What is needed ▸
Below are records with pictures in them. Transcribe everything from the line containing "routines (DONE) 2020-05-29" down to the line containing "selection using keyboard", exactly, and leave the pictures behind.
──────── Provided records ────────
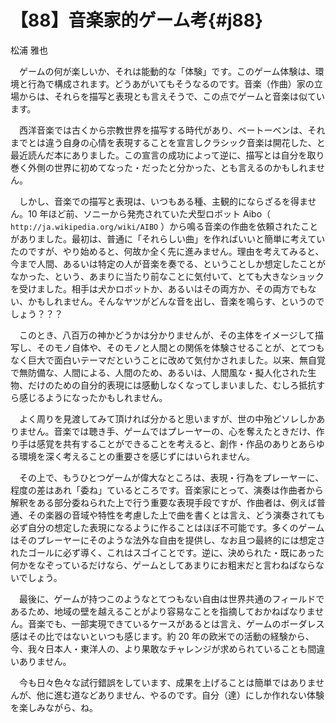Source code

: # 【88】音楽家的ゲーム考{#j88}

<div class="author">松浦 雅也</div>

　ゲームの何が楽しいか、それは能動的な「体験」です。このゲーム体験は、環境と行為で構成されます。どうあがいてもそうなるのです。音楽（作曲）家の立場からは、それらを描写と表現とも言えそうで、この点でゲームと音楽は似ています。

　西洋音楽では古くから宗教世界を描写する時代があり、ベートーベンは、それまでとは違う自身の心情を表現することを宣言しクラシック音楽は開花した、と最近読んだ本にありました。この宣言の成功によって逆に、描写とは自分を取り巻く外側の世界に初めてなった・だったと分かった、とも言えるのかもしれません。

　しかし、音楽での描写と表現は、いつもある種、主観的にならざるを得ません。10 年ほど前、ソニーから発売されていた犬型ロボット Aibo（ `http://ja.wikipedia.org/wiki/AIBO` ）から鳴る音楽の作曲を依頼されたことがありました。最初は、普通に「それらしい曲」を作ればいいと簡単に考えていたのですが、やり始めると、何故か全く先に進みません。理由を考えてみると、今まで人間、あるいは特定の人が音楽を奏でる、ということしか想定したことがなかった、という、あまりに当たり前なことに気付いて、とても大きなショックを受けました。相手は犬かロボットか、あるいはその両方か、その両方でもない、かもしれません。そんなヤツがどんな音を出し、音楽を鳴らす、というのでしょう？？？

　このとき、八百万の神かどうかは分かりませんが、その主体をイメージして描写し、そのモノ自体や、そのモノと人間との関係を体験させることが、とてつもなく巨大で面白いテーマだということに改めて気付かされました。以来、無自覚で無防備な、人間による、人間のため、あるいは、人間風な・擬人化された生物、だけのための自分的表現には感動しなくなってしまいました、むしろ抵抗すら感じるようになったかもしれません。

　よく周りを見渡してみて頂ければ分かると思いますが、世の中殆どソレしかありません。音楽では聴き手、ゲームではプレーヤーの、心を奪えたときだけ、作り手は感覚を共有することができることを考えると、創作・作品のありとあらゆる環境を深く考えることの重要さを感じずにはいられません。

　その上で、もうひとつゲームが偉大なところは、表現・行為をプレーヤーに、程度の差はあれ「委ね」ているところです。音楽家にとって、演奏は作曲者から解釈をある部分委ねられた上で行う重要な表現手段ですが、作曲者は、例えば普通、その楽器の音域や特性を考慮した上で曲を書くとは言え、どう演奏されても必ず自分の想定した表現になるように作ることはほぼ不可能です。多くのゲームはそのプレーヤーにそのような法外な自由を提供し、なお且つ最終的には想定されたゴールに必ず導く、これはスゴイことです。逆に、決められた・既にあった何かをなぞっているだけなら、ゲームとしてあまりにお粗末だと言わねばならないでしょう。

　最後に、ゲームが持つこのようなとてつもない自由は世界共通のフィールドであるため、地域の壁を越えることがより容易なことを指摘しておかねばなりません。音楽でも、一部実現できているケースがあるとは言え、ゲームのボーダレス感はその比ではないといつも感じます。約 20 年の欧米での活動の経験から、今、我々日本人・東洋人の、より果敢なチャレンジが求められていることも間違いありません。

　今も日々色々な試行錯誤をしています、成果を上げることは簡単ではありませんが、他に進む道などありません、やるのです。自分（達）にしか作れない体験を楽しみながら、ね。
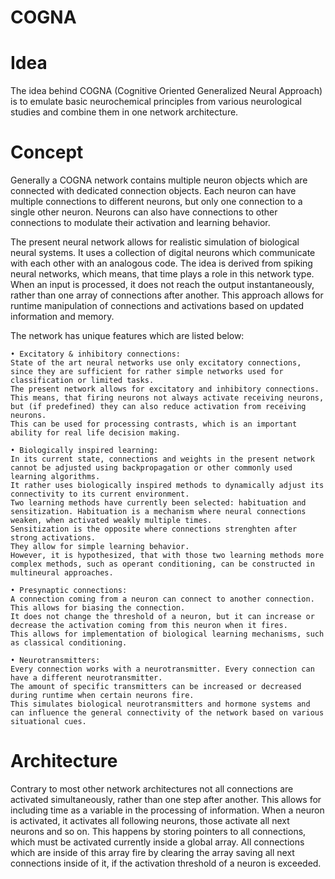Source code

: # COGNA

<h1>Idea</h1>
  The idea behind COGNA (Cognitive Oriented Generalized Neural Approach) is to emulate basic neurochemical principles from various neurological studies and combine them in one network architecture.
  
<h1>Concept</h1>
  Generally a COGNA network contains multiple neuron objects which are connected with dedicated connection objects. Each neuron can have multiple connections to different neurons, but only one connection to a single other neuron. Neurons can also have connections to other connections to modulate their activation and learning behavior.
  
  The present neural network allows for realistic simulation of biological neural systems. It uses a collection of digital neurons which communicate with each other with an analogous code. The idea is derived from spiking neural networks, which means, that time plays a role in this network type. When an input is processed, it does not reach the output instantaneously, rather than one array of connections after another. This approach allows for runtime manipulation of connections and activations based on updated information and memory.
  
The network has unique features which are listed below:

    • Excitatory & inhibitory connections:
    State of the art neural networks use only excitatory connections, since they are sufficient for rather simple networks used for classification or limited tasks.
    The present network allows for excitatory and inhibitory connections.
    This means, that firing neurons not always activate receiving neurons, but (if predefined) they can also reduce activation from receiving neurons.
    This can be used for processing contrasts, which is an important ability for real life decision making.
    
    • Biologically inspired learning:
    In its current state, connections and weights in the present network cannot be adjusted using backpropagation or other commonly used learning algorithms.
    It rather uses biologically inspired methods to dynamically adjust its connectivity to its current environment.
    Two learning methods have currently been selected: habituation and sensitization. Habituation is a mechanism where neural connections weaken, when activated weakly multiple times.
    Sensitization is the opposite where connections strenghten after strong activations.
    They allow for simple learning behavior.
    However, it is hypothesized, that with those two learning methods more complex methods, such as operant conditioning, can be constructed in multineural approaches.
    
    • Presynaptic connections:
    A connection coming from a neuron can connect to another connection. This allows for biasing the connection.
    It does not change the threshold of a neuron, but it can increase or decrease the activation coming from this neuron when it fires.
    This allows for implementation of biological learning mechanisms, such as classical conditioning.
    
    • Neurotransmitters:
    Every connection works with a neurotransmitter. Every connection can have a different neurotransmitter.
    The amount of specific transmitters can be increased or decreased during runtime when certain neurons fire.
    This simulates biological neurotransmitters and hormone systems and can influence the general connectivity of the network based on various situational cues.
  
<h1>Architecture</h1>
  Contrary to most other network architectures not all connections are activated simultaneously, rather than one step after another. This allows for including time as a variable in the processing of information. When a neuron is activated, it activates all following neurons, those activate all next neurons and so on.
  This happens by storing pointers to all connections, which must be activated currently inside a global array. All connections which are inside of this array fire by clearing the array saving all next connections inside of it, if the activation threshold of a neuron is exceeded.
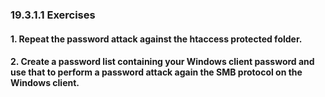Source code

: ### 19.3.1.1 Exercises
#### 1. Repeat the password attack against the htaccess protected folder.



#### 2. Create a password list containing your Windows client password and use that to perform a password attack again the SMB protocol on the Windows client.


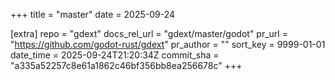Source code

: +++
title = "master"
date = 2025-09-24

[extra]
repo = "gdext"
docs_rel_url = "gdext/master/godot"
pr_url = "https://github.com/godot-rust/gdext"
pr_author = ""
sort_key = 9999-01-01
date_time = 2025-09-24T21:20:34Z
commit_sha = "a335a52257c8e61a1862c46bf356bb8ea256678c"
+++


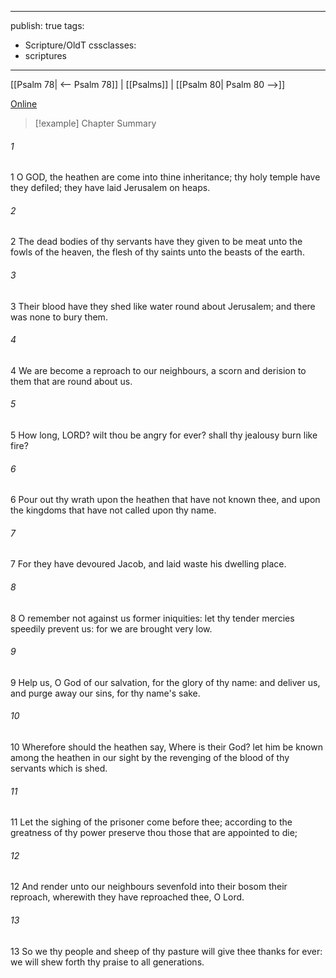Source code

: 

---
publish: true
tags:
  - Scripture/OldT
cssclasses:
  - scriptures
---
[[Psalm 78| <-- Psalm 78]] | [[Psalms]] | [[Psalm 80| Psalm 80 -->]]

[Online](https://churchofjesuschrist.org/study/scriptures/ot/ps/79?lang=eng)

>[!example] Chapter Summary
>
###### 1
1 O GOD, the heathen are come into thine inheritance; thy holy temple have they defiled; they have laid Jerusalem on heaps.
###### 2
2 The dead bodies of thy servants have they given to be meat unto the fowls of the heaven, the flesh of thy saints unto the beasts of the earth.
###### 3
3 Their blood have they shed like water round about Jerusalem; and there was none to bury them.
###### 4
4 We are become a reproach to our neighbours, a scorn and derision to them that are round about us.
###### 5
5 How long, LORD?  wilt thou be angry for ever?  shall thy jealousy burn like fire?
###### 6
6 Pour out thy wrath upon the heathen that have not known thee, and upon the kingdoms that have not called upon thy name.
###### 7
7 For they have devoured Jacob, and laid waste his dwelling place.
###### 8
8 O remember not against us former iniquities: let thy tender mercies speedily prevent us: for we are brought very low.
###### 9
9 Help us, O God of our salvation, for the glory of thy name: and deliver us, and purge away our sins, for thy name's sake.
###### 10
10 Wherefore should the heathen say, Where is their God?  let him be known among the heathen in our sight by the revenging of the blood of thy servants which is shed.
###### 11
11 Let the sighing of the prisoner come before thee; according to the greatness of thy power preserve thou those that are appointed to die;
###### 12
12 And render unto our neighbours sevenfold into their bosom their reproach, wherewith they have reproached thee, O Lord.
###### 13
13 So we thy people and sheep of thy pasture will give thee thanks for ever: we will shew forth thy praise to all generations.



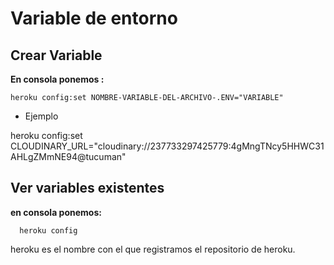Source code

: # Variable de entorno

## Crear Variable

**En consola ponemos :**

    heroku config:set NOMBRE-VARIABLE-DEL-ARCHIVO-.ENV="VARIABLE"

+ Ejemplo

heroku config:set CLOUDINARY_URL="cloudinary://237733297425779:4gMngTNcy5HHWC31AHLgZMmNE94@tucuman"

## Ver variables existentes

**en consola ponemos:**

      heroku config

heroku es el nombre con el que registramos el repositorio de heroku.


 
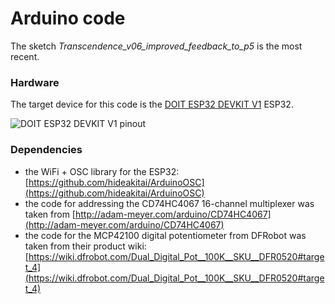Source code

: # Arduino code

The sketch _Transcendence\_v06\_improved\_feedback\_to\_p5_ is the most recent.


### Hardware

The target device for this code is the [DOIT ESP32 DEVKIT V1](https://grobotronics.com/esp32-development-board-devkit-v1.html?sl=en) ESP32.

![DOIT ESP32 DEVKIT V1 pinout](https://grobotronics.com/images/companies/1/71kEWzr29bL._AC_SL1001_.jpg)

### Dependencies

- the WiFi + OSC library for the ESP32: [https://github.com/hideakitai/ArduinoOSC](https://github.com/hideakitai/ArduinoOSC)
- the code for addressing the CD74HC4067 16-channel multiplexer was taken from [http://adam-meyer.com/arduino/CD74HC4067](http://adam-meyer.com/arduino/CD74HC4067)
- the code for the MCP42100 digital potentiometer from DFRobot was taken from their product wiki: [https://wiki.dfrobot.com/Dual_Digital_Pot__100K__SKU__DFR0520#target_4](https://wiki.dfrobot.com/Dual_Digital_Pot__100K__SKU__DFR0520#target_4)


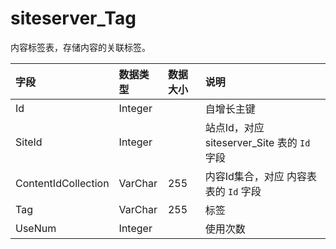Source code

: # siteserver_Tag

内容标签表，存储内容的关联标签。

| 字段 | 数据类型 | 数据大小 | 说明 |
| :----- | :----- | :----- | :----- |
|Id	|Integer|		|自增长主键|
|SiteId|	Integer	|	|站点Id，对应 siteserver_Site 表的 `Id` 字段|
|ContentIdCollection|	VarChar	|255	|内容Id集合，对应 内容表 表的 `Id` 字段|
|Tag	|VarChar|	255	|标签|
|UseNum	|Integer|		|使用次数|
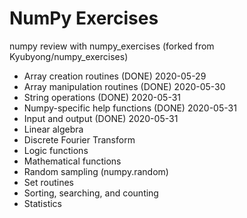 # NumPy Exercises

numpy review with numpy_exercises (forked from Kyubyong/numpy_exercises)


  * Array creation routines (DONE) 2020-05-29
  * Array manipulation routines (DONE) 2020-05-30
  * String operations (DONE) 2020-05-31
  * Numpy-specific help functions (DONE) 2020-05-31
  * Input and output (DONE) 2020-05-31
  * Linear algebra 
  * Discrete Fourier Transform 
  * Logic functions 
  * Mathematical functions 
  * Random sampling (numpy.random)
  * Set routines 
  * Sorting, searching, and counting 
  * Statistics 
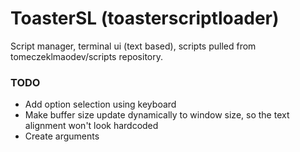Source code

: # ToasterSL (toasterscriptloader)
Script manager, terminal ui (text based), scripts pulled from tomeczeklmaodev/scripts repository.

### TODO
* Add option selection using keyboard
* Make buffer size update dynamically to window size, so the text alignment won't look hardcoded
* Create arguments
────────
Exercise output ▸
  * Array creation routines (DONE) 2020-05-29
  * Array manipulation routines (DONE) 2020-05-30
  * String operations (DONE) 2020-05-31
  * Numpy-specific help functions (DONE) 2020-05-31
  * Input and output (DONE) 2020-05-31
  * Linear algebra 
  * Discrete Fourier Transform 
  * Logic functions 
  * Mathematical functions 
  * Random sampling (numpy.random)
  * Set routines 
  * Sorting, searching, and counting 
  * Statistics 
Source code

: # ToasterSL (toasterscriptloader)
Script manager, terminal ui (text based), scripts pulled from tomeczeklmaodev/scripts repository.

### TODO
* Add option selection using keyboard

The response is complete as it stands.